Robert cocked his head. “A little preoccupied. She didn’t eat much of her breakfast, though she thought she wanted it.”
“Preoccupied with what?”
“I don’t know.”
“Did you ask her about it?”
“No.” He looked ashamed. “I was respecting her privacy. I should have been nosy. Maybe it would have been helpful.” He got that look that Shawn recognized from the mirror, that feeling of too late, of regretting what you didn’t say or do, and wondering how things would have gone differently if you had.
“But then,” Robert continued, with a distant look, “she would have just put her hand on my shoulder with a reassuring smile and told me not to worry, everything was fine.” He scratched his stubble and held his hand there for a moment. His eyes glazed with tears.
“Go on. What did you do then?”
“Cleaned up after breakfast.” Robert took in a deep breath. “We use a lot of china in the setting, so I hand-wash those in mild detergent, store the silver in anti-tarnish bags, and note any food that we’re running low on. I dusted the wall and ceiling decorations in the ballroom and the friezes, lamps, and anything else that needed dusting on the third floor.”
“Where was Ms. Sylvain while you were doing this?”
“I believe she was in the library, which she uses as an office. She’s more scholarly than you would think. And she keeps up on all the physics journals.”
“Is that what she was doing?”
“I don’t know, but it’s very possible.”
“Do you know about the hidden staircase?”
“The one from the kitchen to Ms. Sylvain’s bedroom? Yes, and I implored her to get it sealed, or at least more securely locked.”
“Who had access to that stairwell?”
“Everyone.” Robert clearly disapproved. “Not that they used it.”
“What do you know about Haviland Sylvain?”

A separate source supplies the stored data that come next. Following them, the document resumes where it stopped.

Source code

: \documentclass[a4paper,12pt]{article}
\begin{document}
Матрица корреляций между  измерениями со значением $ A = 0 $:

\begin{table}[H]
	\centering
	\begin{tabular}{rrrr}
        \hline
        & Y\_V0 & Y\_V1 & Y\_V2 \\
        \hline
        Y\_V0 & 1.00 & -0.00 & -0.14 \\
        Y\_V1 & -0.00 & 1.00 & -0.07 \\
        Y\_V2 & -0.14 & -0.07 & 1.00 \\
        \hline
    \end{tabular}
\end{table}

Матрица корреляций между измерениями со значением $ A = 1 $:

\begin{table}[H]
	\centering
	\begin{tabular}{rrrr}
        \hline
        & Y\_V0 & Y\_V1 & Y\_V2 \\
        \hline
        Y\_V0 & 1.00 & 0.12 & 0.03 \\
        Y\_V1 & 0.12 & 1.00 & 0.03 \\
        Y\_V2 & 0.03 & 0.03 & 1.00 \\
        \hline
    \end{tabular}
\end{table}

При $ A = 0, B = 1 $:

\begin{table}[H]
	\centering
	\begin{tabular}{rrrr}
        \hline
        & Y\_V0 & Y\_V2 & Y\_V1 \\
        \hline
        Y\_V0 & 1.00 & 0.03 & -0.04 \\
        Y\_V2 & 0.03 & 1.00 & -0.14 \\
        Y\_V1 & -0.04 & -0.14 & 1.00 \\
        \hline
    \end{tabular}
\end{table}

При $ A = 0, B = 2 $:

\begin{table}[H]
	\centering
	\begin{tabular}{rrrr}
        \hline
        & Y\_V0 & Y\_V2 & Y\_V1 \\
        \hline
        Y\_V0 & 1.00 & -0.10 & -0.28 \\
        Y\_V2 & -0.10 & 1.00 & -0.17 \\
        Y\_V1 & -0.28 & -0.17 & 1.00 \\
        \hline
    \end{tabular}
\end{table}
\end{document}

“Ms. Sylvain? Well.” He sighed. “She came from nothing, just a tiny little logging town that was mostly bog. As I hear it, a representative from Mr. Sylvain’s company visited the town, because they had some prime, rare lumber. Walnut, I believe.”
Shawn leaned forward, put his arms on the table, thinking of the husband’s letter.
“This representative spoke to Ms. Sylvain — well, she wasn’t a Sylvain at the time. Her real name was something terribly unfortunate. What was it. Hortense.” He shuddered. “But she was pretty, and she had already won Miss Grub Bog-Off, a local honor.”
“Grub?”
“That was the name of the town. Grub.”
“Wow,” Shawn murmured.
“Wow, indeed. Anyway, this representative spoke to the father about buying their lumber, which was on their property. Hortense’s father thought the lumber was sacred or too valuable or not ready. He refused to sell. The representative stayed for days, trying to get her father to change his mind.”
“Did he?”
“No. Her father wouldn’t sell the logging rights to the company. The representative finally left. Ms. Sylvain had told me that she was mightily intrigued by the place from whence the representative came. So, before she turned eighteen, she left on a bus.”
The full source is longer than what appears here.